WHAT YOU WILL DO:
Copy every entry verbatim and skip the pictures.

(Beginning of SOURCE RECORDS)

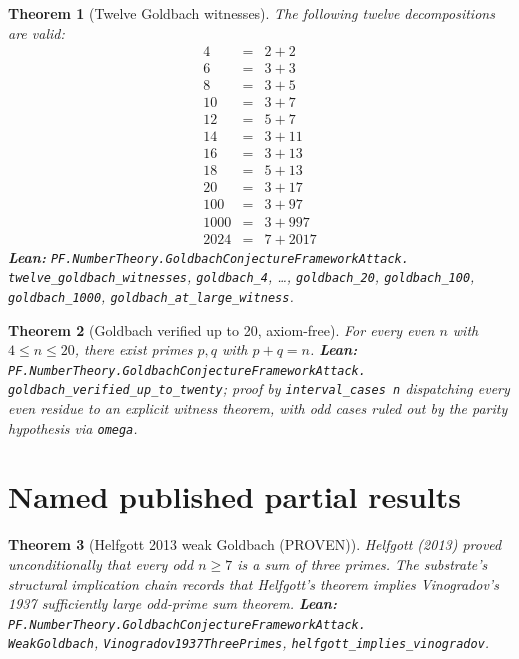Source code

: \documentclass[11pt,a4paper]{article}
\theoremstyle{plain}
\newtheorem{theorem}{Theorem}[section]
\theoremstyle{definition}
\begin{document}
\begin{theorem}[Twelve Goldbach witnesses]
\label{thm:twelve-witnesses}
The following twelve decompositions are valid:
\[
\begin{array}{rcl}
4   &=& 2 + 2 \\
6   &=& 3 + 3 \\
8   &=& 3 + 5 \\
10  &=& 3 + 7 \\
12  &=& 5 + 7 \\
14  &=& 3 + 11 \\
16  &=& 3 + 13 \\
18  &=& 5 + 13 \\
20  &=& 3 + 17 \\
100  &=& 3 + 97 \\
1000 &=& 3 + 997 \\
2024 &=& 7 + 2017
\end{array}
\]
\textbf{Lean:}
\texttt{PF.NumberTheory.GoldbachConjectureFrameworkAttack.\\
twelve\_goldbach\_witnesses},
\texttt{goldbach\_4}, \ldots, \texttt{goldbach\_20},
\texttt{goldbach\_100}, \texttt{goldbach\_1000},
\texttt{goldbach\_at\_large\_witness}.
\end{theorem}

\begin{theorem}[Goldbach verified up to 20, axiom-free]
\label{thm:verified-20}
For every even $n$ with $4 \le n \le 20$, there exist primes $p, q$
with $p + q = n$.
\textbf{Lean:}
\texttt{PF.NumberTheory.GoldbachConjectureFrameworkAttack.\\
goldbach\_verified\_up\_to\_twenty};
proof by \texttt{interval\_cases n} dispatching every even residue to
an explicit witness theorem, with odd cases ruled out by the parity
hypothesis via \texttt{omega}.
\end{theorem}

\section{Named published partial results}
\label{sec:partials}

\begin{theorem}[Helfgott 2013 weak Goldbach (PROVEN)]
\label{thm:helfgott}
Helfgott (2013) proved unconditionally that every odd $n \ge 7$ is a
sum of three primes. The substrate's structural implication chain
records that Helfgott's theorem implies Vinogradov's 1937 sufficiently
large odd-prime sum theorem.
\textbf{Lean:}
\texttt{PF.NumberTheory.GoldbachConjectureFrameworkAttack.\\
WeakGoldbach},
\texttt{Vinogradov1937ThreePrimes},
\texttt{helfgott\_implies\_vinogradov}.
\end{theorem}
\end{document}
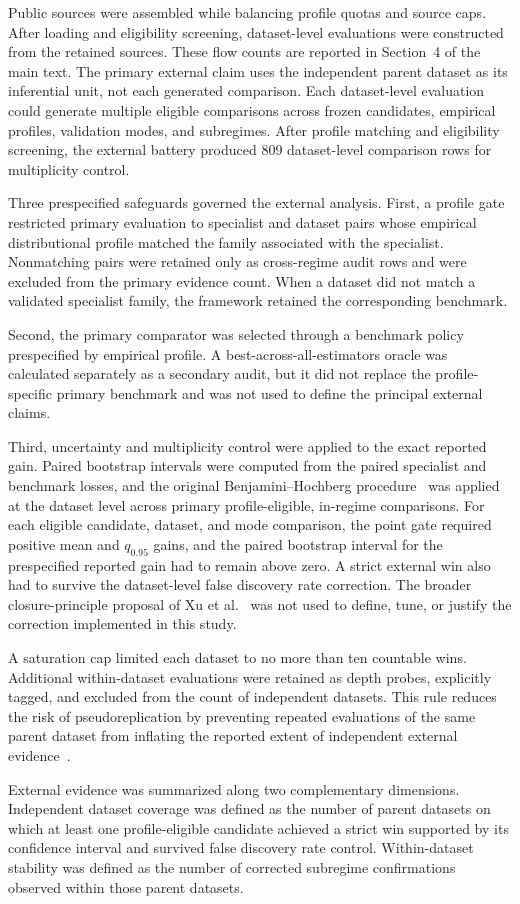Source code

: Public sources were assembled while balancing profile quotas and source caps. After loading and eligibility screening, dataset-level evaluations were constructed from the retained sources. These flow counts are reported in Section~4 of the main text. The primary external claim uses the independent parent dataset as its inferential unit, not each generated comparison. Each dataset-level evaluation could generate multiple eligible comparisons across frozen candidates, empirical profiles, validation modes, and subregimes. After profile matching and eligibility screening, the external battery produced 809 dataset-level comparison rows for multiplicity control.

Three prespecified safeguards governed the external analysis. First, a profile gate restricted primary evaluation to specialist and dataset pairs whose empirical distributional profile matched the family associated with the specialist. Nonmatching pairs were retained only as cross-regime audit rows and were excluded from the primary evidence count. When a dataset did not match a validated specialist family, the framework retained the corresponding benchmark.

Second, the primary comparator was selected through a benchmark policy prespecified by empirical profile. A best-across-all-estimators oracle was calculated separately as a secondary audit, but it did not replace the profile-specific primary benchmark and was not used to define the principal external claims.

Third, uncertainty and multiplicity control were applied to the exact reported gain. Paired bootstrap intervals were computed from the paired specialist and benchmark losses, and the original Benjamini--Hochberg procedure~\citep{benjamini1995controlling} was applied at the dataset level across primary profile-eligible, in-regime comparisons. For each eligible candidate, dataset, and mode comparison, the point gate required positive mean and $q_{0.95}$ gains, and the paired bootstrap interval for the prespecified reported gain had to remain above zero. A strict external win also had to survive the dataset-level false discovery rate correction. The broader closure-principle proposal of Xu et al.~\citep{xu2025closure} was not used to define, tune, or justify the correction implemented in this study.

A saturation cap limited each dataset to no more than ten countable wins. Additional within-dataset evaluations were retained as depth probes, explicitly tagged, and excluded from the count of independent datasets. This rule reduces the risk of pseudoreplication by preventing repeated evaluations of the same parent dataset from inflating the reported extent of independent external evidence~\citep{hurlbert1984pseudoreplication,aarts2014solution}.

External evidence was summarized along two complementary dimensions.
Independent dataset coverage was defined as the number of parent datasets on which at least one profile-eligible candidate achieved a strict win supported by its confidence interval and survived false discovery rate control. Within-dataset stability was defined as the number of corrected subregime confirmations observed within those parent datasets.
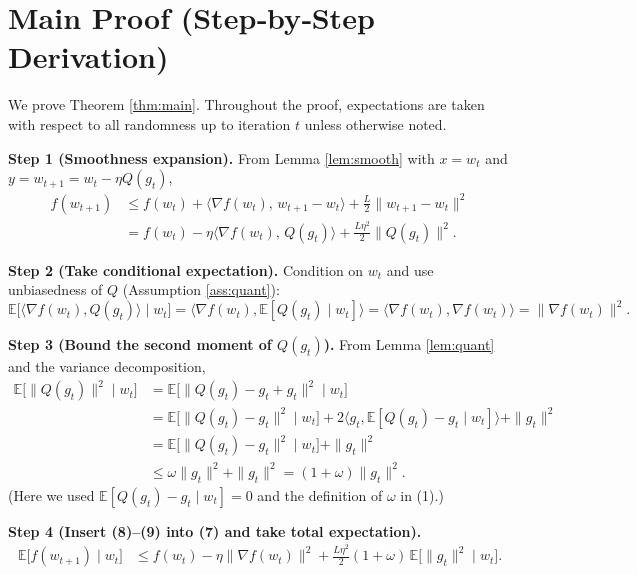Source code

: \documentclass{article}
\newcommand{\E}{\mathbb{E}}
\begin{document}
\section*{Main Proof (Step‑by‑Step Derivation)}
We prove Theorem \ref{thm:main}.  Throughout the proof, expectations are taken
with respect to all randomness up to iteration $t$ unless otherwise noted.

\noindent\textbf{Step 1 (Smoothness expansion).}  
From Lemma \ref{lem:smooth} with $x=w_{t}$ and $y=w_{t+1}=w_{t}-\eta Q(g_{t})$,
\[
\begin{aligned}
f(w_{t+1})
&\le f(w_{t})+\langle\nabla f(w_{t}),\,w_{t+1}-w_{t}\rangle
   +\frac{L}{2}\|w_{t+1}-w_{t}\|^{2} \\
&= f(w_{t})-\eta\langle\nabla f(w_{t}),\,Q(g_{t})\rangle
   +\frac{L\eta^{2}}{2}\|Q(g_{t})\|^{2}. \tag{7}
\end{aligned}
\]

\noindent\textbf{Step 2 (Take conditional expectation).}  
Condition on $w_{t}$ and use unbiasedness of $Q$ (Assumption \ref{ass:quant}):
\[
\E\!\big[\langle\nabla f(w_{t}),Q(g_{t})\rangle\mid w_{t}\big]
   =\langle\nabla f(w_{t}),\E[Q(g_{t})\mid w_{t}]\rangle
   =\langle\nabla f(w_{t}),\nabla f(w_{t})\rangle
   =\|\nabla f(w_{t})\|^{2}. \tag{8}
\]

\noindent\textbf{Step 3 (Bound the second moment of $Q(g_{t})$).}  
From Lemma \ref{lem:quant} and the variance decomposition,
\[
\begin{aligned}
\E\!\big[\|Q(g_{t})\|^{2}\mid w_{t}\big]
&= \E\!\big[\|Q(g_{t})-g_{t}+g_{t}\|^{2}\mid w_{t}\big] \\
&= \E\!\big[\|Q(g_{t})-g_{t}\|^{2}\mid w_{t}\big]
   +2\langle g_{t},\E[Q(g_{t})-g_{t}\mid w_{t}]\rangle
   +\|g_{t}\|^{2} \\
&= \E\!\big[\|Q(g_{t})-g_{t}\|^{2}\mid w_{t}\big]+\|g_{t}\|^{2} \\
&\le \omega\|g_{t}\|^{2}+\|g_{t}\|^{2}
   =(1+\omega)\|g_{t}\|^{2}. \tag{9}
\end{aligned}
\]
(Here we used $\E[Q(g_{t})-g_{t}\mid w_{t}]=0$ and the definition of $\omega$
in (1).)

\noindent\textbf{Step 4 (Insert (8)–(9) into (7) and take total expectation).}
\[
\begin{aligned}
\E\!\big[f(w_{t+1})\mid w_{t}\big]
&\le f(w_{t})-\eta\|\nabla f(w_{t})\|^{2}
   +\frac{L\eta^{2}}{2}(1+\omega)\,\E\!\big[\|g_{t}\|^{2}\mid w_{t}\big]. \tag{10}
\end{aligned}
\]
\end{document}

(End of SOURCE RECORDS)

ANSWER TO THIS EXERCISE:
Source code

: \documentclass[11pt,a4paper]{article}
\theoremstyle{plain}
\newtheorem{theorem}{Theorem}[section]
\theoremstyle{definition}
\begin{document}
\begin{theorem}[Twelve Goldbach witnesses]
\label{thm:twelve-witnesses}
The following twelve decompositions are valid:
\[
\begin{array}{rcl}
4   &=& 2 + 2 \\
6   &=& 3 + 3 \\
8   &=& 3 + 5 \\
10  &=& 3 + 7 \\
12  &=& 5 + 7 \\
14  &=& 3 + 11 \\
16  &=& 3 + 13 \\
18  &=& 5 + 13 \\
20  &=& 3 + 17 \\
100  &=& 3 + 97 \\
1000 &=& 3 + 997 \\
2024 &=& 7 + 2017
\end{array}
\]
\textbf{Lean:}
\texttt{PF.NumberTheory.GoldbachConjectureFrameworkAttack.\\
twelve\_goldbach\_witnesses},
\texttt{goldbach\_4}, \ldots, \texttt{goldbach\_20},
\texttt{goldbach\_100}, \texttt{goldbach\_1000},
\texttt{goldbach\_at\_large\_witness}.
\end{theorem}

\begin{theorem}[Goldbach verified up to 20, axiom-free]
\label{thm:verified-20}
For every even $n$ with $4 \le n \le 20$, there exist primes $p, q$
with $p + q = n$.
\textbf{Lean:}
\texttt{PF.NumberTheory.GoldbachConjectureFrameworkAttack.\\
goldbach\_verified\_up\_to\_twenty};
proof by \texttt{interval\_cases n} dispatching every even residue to
an explicit witness theorem, with odd cases ruled out by the parity
hypothesis via \texttt{omega}.
\end{theorem}

\section{Named published partial results}
\label{sec:partials}

\begin{theorem}[Helfgott 2013 weak Goldbach (PROVEN)]
\label{thm:helfgott}
Helfgott (2013) proved unconditionally that every odd $n \ge 7$ is a
sum of three primes. The substrate's structural implication chain
records that Helfgott's theorem implies Vinogradov's 1937 sufficiently
large odd-prime sum theorem.
\textbf{Lean:}
\texttt{PF.NumberTheory.GoldbachConjectureFrameworkAttack.\\
WeakGoldbach},
\texttt{Vinogradov1937ThreePrimes},
\texttt{helfgott\_implies\_vinogradov}.
\end{theorem}
\end{document}
Source code

: Public sources were assembled while balancing profile quotas and source caps. After loading and eligibility screening, dataset-level evaluations were constructed from the retained sources. These flow counts are reported in Section~4 of the main text. The primary external claim uses the independent parent dataset as its inferential unit, not each generated comparison. Each dataset-level evaluation could generate multiple eligible comparisons across frozen candidates, empirical profiles, validation modes, and subregimes. After profile matching and eligibility screening, the external battery produced 809 dataset-level comparison rows for multiplicity control.

Three prespecified safeguards governed the external analysis. First, a profile gate restricted primary evaluation to specialist and dataset pairs whose empirical distributional profile matched the family associated with the specialist. Nonmatching pairs were retained only as cross-regime audit rows and were excluded from the primary evidence count. When a dataset did not match a validated specialist family, the framework retained the corresponding benchmark.

Second, the primary comparator was selected through a benchmark policy prespecified by empirical profile. A best-across-all-estimators oracle was calculated separately as a secondary audit, but it did not replace the profile-specific primary benchmark and was not used to define the principal external claims.

Third, uncertainty and multiplicity control were applied to the exact reported gain. Paired bootstrap intervals were computed from the paired specialist and benchmark losses, and the original Benjamini--Hochberg procedure~\citep{benjamini1995controlling} was applied at the dataset level across primary profile-eligible, in-regime comparisons. For each eligible candidate, dataset, and mode comparison, the point gate required positive mean and $q_{0.95}$ gains, and the paired bootstrap interval for the prespecified reported gain had to remain above zero. A strict external win also had to survive the dataset-level false discovery rate correction. The broader closure-principle proposal of Xu et al.~\citep{xu2025closure} was not used to define, tune, or justify the correction implemented in this study.

A saturation cap limited each dataset to no more than ten countable wins. Additional within-dataset evaluations were retained as depth probes, explicitly tagged, and excluded from the count of independent datasets. This rule reduces the risk of pseudoreplication by preventing repeated evaluations of the same parent dataset from inflating the reported extent of independent external evidence~\citep{hurlbert1984pseudoreplication,aarts2014solution}.

External evidence was summarized along two complementary dimensions.
Independent dataset coverage was defined as the number of parent datasets on which at least one profile-eligible candidate achieved a strict win supported by its confidence interval and survived false discovery rate control. Within-dataset stability was defined as the number of corrected subregime confirmations observed within those parent datasets.
Source code

: \documentclass{article}
\newcommand{\E}{\mathbb{E}}
\begin{document}
\section*{Main Proof (Step‑by‑Step Derivation)}
We prove Theorem \ref{thm:main}.  Throughout the proof, expectations are taken
with respect to all randomness up to iteration $t$ unless otherwise noted.

\noindent\textbf{Step 1 (Smoothness expansion).}  
From Lemma \ref{lem:smooth} with $x=w_{t}$ and $y=w_{t+1}=w_{t}-\eta Q(g_{t})$,
\[
\begin{aligned}
f(w_{t+1})
&\le f(w_{t})+\langle\nabla f(w_{t}),\,w_{t+1}-w_{t}\rangle
   +\frac{L}{2}\|w_{t+1}-w_{t}\|^{2} \\
&= f(w_{t})-\eta\langle\nabla f(w_{t}),\,Q(g_{t})\rangle
   +\frac{L\eta^{2}}{2}\|Q(g_{t})\|^{2}. \tag{7}
\end{aligned}
\]

\noindent\textbf{Step 2 (Take conditional expectation).}  
Condition on $w_{t}$ and use unbiasedness of $Q$ (Assumption \ref{ass:quant}):
\[
\E\!\big[\langle\nabla f(w_{t}),Q(g_{t})\rangle\mid w_{t}\big]
   =\langle\nabla f(w_{t}),\E[Q(g_{t})\mid w_{t}]\rangle
   =\langle\nabla f(w_{t}),\nabla f(w_{t})\rangle
   =\|\nabla f(w_{t})\|^{2}. \tag{8}
\]

\noindent\textbf{Step 3 (Bound the second moment of $Q(g_{t})$).}  
From Lemma \ref{lem:quant} and the variance decomposition,
\[
\begin{aligned}
\E\!\big[\|Q(g_{t})\|^{2}\mid w_{t}\big]
&= \E\!\big[\|Q(g_{t})-g_{t}+g_{t}\|^{2}\mid w_{t}\big] \\
&= \E\!\big[\|Q(g_{t})-g_{t}\|^{2}\mid w_{t}\big]
   +2\langle g_{t},\E[Q(g_{t})-g_{t}\mid w_{t}]\rangle
   +\|g_{t}\|^{2} \\
&= \E\!\big[\|Q(g_{t})-g_{t}\|^{2}\mid w_{t}\big]+\|g_{t}\|^{2} \\
&\le \omega\|g_{t}\|^{2}+\|g_{t}\|^{2}
   =(1+\omega)\|g_{t}\|^{2}. \tag{9}
\end{aligned}
\]
(Here we used $\E[Q(g_{t})-g_{t}\mid w_{t}]=0$ and the definition of $\omega$
in (1).)

\noindent\textbf{Step 4 (Insert (8)–(9) into (7) and take total expectation).}
\[
\begin{aligned}
\E\!\big[f(w_{t+1})\mid w_{t}\big]
&\le f(w_{t})-\eta\|\nabla f(w_{t})\|^{2}
   +\frac{L\eta^{2}}{2}(1+\omega)\,\E\!\big[\|g_{t}\|^{2}\mid w_{t}\big]. \tag{10}
\end{aligned}
\]
\end{document}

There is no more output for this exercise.